Fast Object Detection with Fast R-CNN

October 2018

In this article, we will continue in the vein of classic object detection papers by discussing Fast R-CNN. Studying this line of region proposal with convolutional network work is rewarding because it allows us to see an iterative refinement on a collection of models, each seeking to address shortcomings in its predecessor. This, after all, is how science should work and so the R-CNN saga is an elegant one to thoroughly understand.

Since this work is a follow-up to the original R-CNN paper, I will assume familiarity with the details of that model. If you want a refresher on how the ancestor R-CNN worked, I highly recommend checking out this post.

The Fast R-CNN work set out to address a number of problems in the original R-CNN including:

Training R-CNN is a multi-state pipeline which means it is a more unwieldy model to build and means sufficient training data is needed at several stages
Training is slow because certain steps involve writing huge amounts of data to disk
Object detection inference is really slow (~47 seconds/image for certain models even with a GPU)
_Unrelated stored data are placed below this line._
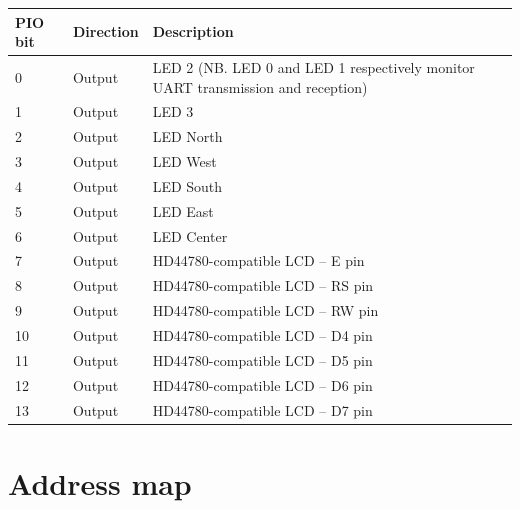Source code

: \documentclass[a4paper,11pt]{article}
\begin{document}
\begin{tabularx}{\textwidth}{|l|l|X|}
\hline
\bf{PIO bit} & \bf{Direction} & \bf{Description} \\
\hline
0 & Output & LED 2 (NB. LED 0 and LED 1 respectively monitor UART transmission and reception) \\
\hline
1 & Output & LED 3 \\
\hline
2 & Output & LED North \\
\hline
3 & Output & LED West \\
\hline
4 & Output & LED South \\
\hline
5 & Output & LED East \\
\hline
6 & Output & LED Center \\
\hline
7 & Output & HD44780-compatible LCD -- E pin \\
\hline
8 & Output & HD44780-compatible LCD -- RS pin \\
\hline
9 & Output & HD44780-compatible LCD -- RW pin \\
\hline
10 & Output & HD44780-compatible LCD -- D4 pin \\
\hline
11 & Output & HD44780-compatible LCD -- D5 pin \\
\hline
12 & Output & HD44780-compatible LCD -- D6 pin \\
\hline
13 & Output & HD44780-compatible LCD -- D7 pin \\
\hline
\end{tabularx}

\section{Address map}
\end{document}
Against that backdrop, Fast R-CNN proposed a hodge-podge of improvements and design modifications that improved the state-of-the-art in object detection as well as the speed of real systems (more than 200x speedup at inference time).

As always, let’s give our key takeaways from the paper:

Fast R-CNN created a single stage training pipeline making clever use of a multi-task loss function
Efficient training methods allowed for feature sharing across minibatches of samples, resulting in huge training speedups
No disk storage was needed for intermediate features because of the single-stage pipeline

For a more detailed description of how Fast R-CNN works, read on!

How Fast R-CNN Works

Let’s start with our obligatory cute cat and dog photo:

Pause. That’s adorable… Ok, let’s get back to what we’re here to do.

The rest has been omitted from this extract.